How to read / restore a checkpointed Dataframe - across batches


I need to "checkpoint" certain information during my batch processing with pyspark that are needed in the next batches.

For this use case, DataFrame.checkpoint seems to fit. While I found many places that explain how to create the one, I did not find any how to restore or read a checkpoint.

For this to be tested, I created a simple test class with two (2) tests. The first reads a CSV and creates a sum. The 2nd one should just get some a continue to sum up:

import pytest
from pyspark.sql import functions as f

class TestCheckpoint:

    @pytest.fixture(autouse=True)
    def init_test(self, spark_unit_test_fixture, data_dir, tmp_path):
        self.spark = spark_unit_test_fixture
        self.dir = data_dir("")
        self.checkpoint_dir = tmp_path

    def test_first(self):
        df = (self.spark.read.format("csv")
              .option("pathGlobFilter", "numbers.csv")
              .load(self.dir))

        sum = df.agg(f.sum("_c1").alias("sum"))
        sum.checkpoint()
        assert 1 == 1

    def test_second(self):
        df = (self.spark.read.format("csv")
              .option("pathGlobFilter", "numbers2.csv")
              .load(self.dir))

        sum = # how to get back the sum?

Creating the checkpoint in first test works fine (set tmp_path as checkpoint dir) and i see a folder created with a file.

But how do I read it?

And how do you handle multiple checkpoints?
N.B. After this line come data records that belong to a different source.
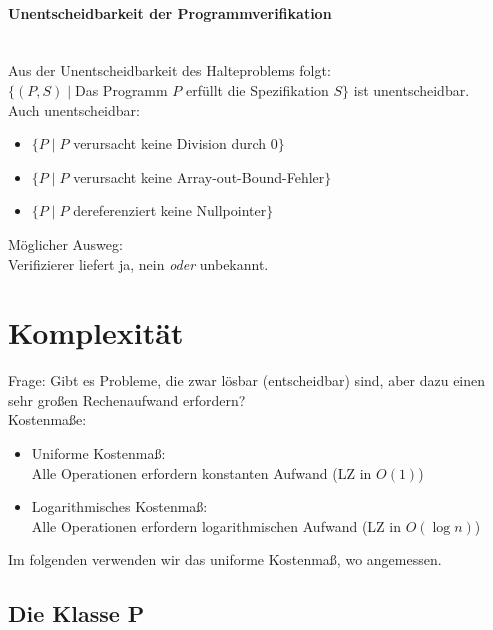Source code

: \documentclass{scrreprt}
\begin{document}
\subsubsection{Unentscheidbarkeit der Programmverifikation}
\\
Aus der Unentscheidbarkeit des Halteproblems folgt:\\
$\{ (P,S) \; | \; $Das Programm $P$ erfüllt die Spezifikation $S\}$ ist unentscheidbar.\\
Auch unentscheidbar:
\begin{itemize}
\item $\{P\;|\;P$ verursacht keine Division durch $0\}$
\item $\{P\;|\;P$ verursacht keine Array-out-Bound-Fehler$\}$
\item $\{P\;|\;P$ dereferenziert keine Nullpointer$\}$
\end{itemize}
Möglicher Ausweg:\\
Verifizierer liefert ja, nein \emph{oder} unbekannt.

\chapter{Komplexität}
Frage: Gibt es Probleme, die zwar lösbar (entscheidbar) sind, aber dazu einen sehr großen Rechenaufwand erfordern?\medskip\\
Kostenmaße:
\begin{itemize}
\item Uniforme Kostenmaß:\\
Alle Operationen erfordern konstanten Aufwand (LZ in $O(1)$)
\item Logarithmisches Kostenmaß:\\
Alle Operationen erfordern logarithmischen Aufwand (LZ in $O(\log n)$)
\end{itemize}
Im folgenden verwenden wir das uniforme Kostenmaß, wo angemessen.

\section{Die Klasse P}
\end{document}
For example, one checkpoint on the sum and another for the average?

Are there better approaches to storing state across batches?

For sake of completeness, the CSV looks like this:

1719228973,1
1719228974,2

And this is only a minimal example to get it running - my real scenario is more complex.


Solution

  • While in theory, checkpoints are retained across Spark jobs and can be accessed from other Spark jobs by reading the files directly without having to recompute the entire lineage, they have not made it easy to read checkpoints directly from the stored files from other Spark jobs. If you are interested, here is an answer where it's shown how the file names look when checkpointing happens.

    So in your case, I would advise storing to disk by yourself and reading the file(s) when you need it in another job. You can use a storage mechanism (like parquet that is efficient depending on your data and nature of processing). Something like this:

    import pytest
    from pyspark.sql import functions as f
    
    class TestCheckpoint:
    
        @pytest.fixture(autouse=True)
        def init_test(self, spark_unit_test_fixture, data_dir, tmp_path):
            self.spark = spark_unit_test_fixture
            self.dir = data_dir("")
            self.checkpoint_dir = tmp_path
    
        def test_first(self):
            df = (self.spark.read.format("csv")
                  .option("pathGlobFilter", "numbers.csv")
                  .load(self.dir))
    
            sum_df = df.agg(f.sum("_c1").alias("sum"))
            sum_df.write.mode("overwrite").parquet(str(self.checkpoint_dir / "sum"))
            assert 1 == 1
    
        def test_second(self):
            previous_sum = self.spark.read.parquet(str(self.checkpoint_dir / "sum"))
            previous_sum_value = previous_sum.collect()[0]["sum"]
    
            df = (self.spark.read.format("csv")
                  .option("pathGlobFilter", "numbers2.csv")
                  .load(self.dir))
    
            new_sum = df.agg(f.sum("_c1").alias("sum"))
            total_sum = previous_sum_value + new_sum.collect()[0]["sum"]
    
            assert 1 == 1
    
    

    That said, if you need to access the checkpointed data within the same Spark job, you can just keep a reference to the dataframe like so

    sum = df.agg(f.sum("_c1").alias("sum"))
    sum = sum.checkpoint() # hold on to this reference to access the checkpointed data
    

    Alternatively, you also have df.persist(StorageLevel.DISK_ONLY) which also allows you to store to disk while also preserving data lineage. However, once the job ends, the data is purged.